Creation of a Direct Financial Obligation or an Obligation under an Off-Bal


Item 2.03 Creation of a Direct Financial Obligation of a Registrant

On November 21, 2013, the Registrant completed its offering of $400,000,000 aggregate principal amount of its 3.850% Senior Notes due 2024 (the "Notes") pursuant to an Underwriting Agreement, dated November 18, 2013 (the "Agreement"), by and among the Registrant and Citigroup Global Markets Inc., Goldman, Sachs & Co. and Wells Fargo Securities, LLC, as representatives of the several underwriters named therein. The Notes were sold pursuant to the Registrant's Automatic Shelf Registration Statement on Form S-3 (File No. 333-179569). The Agreement is filed herewith as Exhibit 1.1.
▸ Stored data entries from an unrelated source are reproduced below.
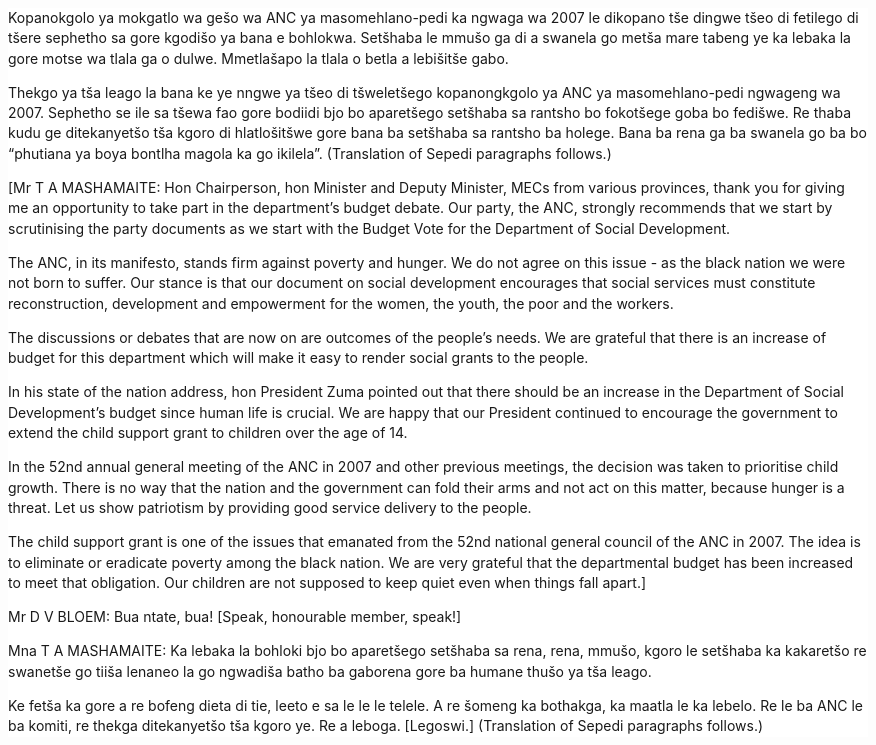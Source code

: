 Kopanokgolo ya mokgatlo wa gešo wa ANC ya masomehlano-pedi ka ngwaga wa
2007 le dikopano tše dingwe tšeo di fetilego di tšere sephetho sa gore
kgodišo ya bana e bohlokwa. Setšhaba le mmušo ga di a swanela go metša mare
tabeng ye ka lebaka la gore motse wa tlala ga o dulwe. Mmetlašapo la tlala
o betla a lebišitše gabo.

Thekgo ya tša leago la bana ke ye nngwe ya tšeo di tšweletšego
kopanongkgolo ya ANC ya masomehlano-pedi ngwageng wa 2007. Sephetho se ile
sa tšewa fao gore bodiidi bjo bo aparetšego setšhaba sa rantsho bo
fokotšege goba bo fedišwe. Re thaba kudu ge ditekanyetšo tša kgoro di
hlatlošitšwe gore bana ba setšhaba sa rantsho ba holege. Bana ba rena ga ba
swanela go ba bo “phutiana ya boya bontlha magola ka go ikilela”.
(Translation of Sepedi paragraphs follows.)

[Mr T A MASHAMAITE: Hon Chairperson, hon Minister and Deputy Minister,  MECs
from various provinces, thank you for giving me an opportunity to take  part
in the department’s budget debate. Our party, the ANC,  strongly  recommends
that we start by scrutinising the party  documents  as  we  start  with  the
Budget Vote for the Department of Social Development.

The ANC, in its manifesto, stands firm against poverty  and  hunger.  We  do
not agree on this issue - as the black nation we were not  born  to  suffer.
Our stance is that  our  document  on  social  development  encourages  that
social services must constitute reconstruction, development and  empowerment
for the women, the youth, the poor and the workers.

The discussions or debates that are now on  are  outcomes  of  the  people’s
needs. We are grateful  that  there  is  an  increase  of  budget  for  this
department which will make it easy to render social grants to the people.

In his state of the nation address, hon  President  Zuma  pointed  out  that
there should be an  increase  in  the  Department  of  Social  Development’s
budget since human  life  is  crucial.  We  are  happy  that  our  President
continued to encourage the government to extend the child support  grant  to
children over the age of 14.

In the 52nd annual general meeting of the ANC in  2007  and  other  previous
meetings, the decision was taken to prioritise child  growth.  There  is  no
way that the nation and the government can fold their arms and  not  act  on
this matter,  because  hunger  is  a  threat.  Let  us  show  patriotism  by
providing good service delivery to the people.

The child support grant is one of the issues that  emanated  from  the  52nd
national general council of the ANC in 2007. The idea  is  to  eliminate  or
eradicate poverty among the black nation. We  are  very  grateful  that  the
departmental  budget  has  been  increased  to  meet  that  obligation.  Our
children are not supposed to keep quiet even when things fall apart.]

Mr D V BLOEM: Bua ntate, bua! [Speak, honourable member, speak!]

Mna T A MASHAMAITE: Ka lebaka la bohloki bjo bo aparetšego setšhaba sa
rena, rena, mmušo, kgoro le setšhaba ka kakaretšo re swanetše go tiiša
lenaneo la go ngwadiša batho ba gaborena gore ba humane thušo ya tša leago.

Ke fetša ka gore a re bofeng dieta di tie, leeto e sa le le le telele. A re
šomeng ka bothakga, ka maatla le ka lebelo. Re le ba ANC le ba komiti, re
thekga ditekanyetšo tša kgoro ye. Re a leboga. [Legoswi.] (Translation of
Sepedi paragraphs follows.)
The Notes were issued pursuant to an Indenture, dated as of March 15, 2012 (the "Base Indenture"), as supplemented by a fourth supplemental indenture, dated as of November 21, 2013 (the "Fourth Supplemental Indenture" and, together with the Base Indenture, the "Indenture"), each between the Registrant and U.S. Bank Trust National Association, as trustee. The Notes will pay interest semi-annually in arrears at a rate of 3.850% per annum.

The Notes may be redeemed in whole at any time or in part from time to time, at the Registrant's option, as described below.

If the Notes are redeemed prior to the date that is three months prior to their maturity date, the redemption price for the Notes to be redeemed will equal the greater of (i) 100% of their principal amount or (ii) the sum of the present values of the remaining scheduled payments of principal and interest on the Notes to be redeemed (exclusive of interest accrued to, but not including, the date of redemption), discounted to the redemption date on a semi-annual basis (assuming a 360-day year consisting of twelve 30-day months) at a specified rate, plus accrued and unpaid interest thereon to, but not including, the redemption date.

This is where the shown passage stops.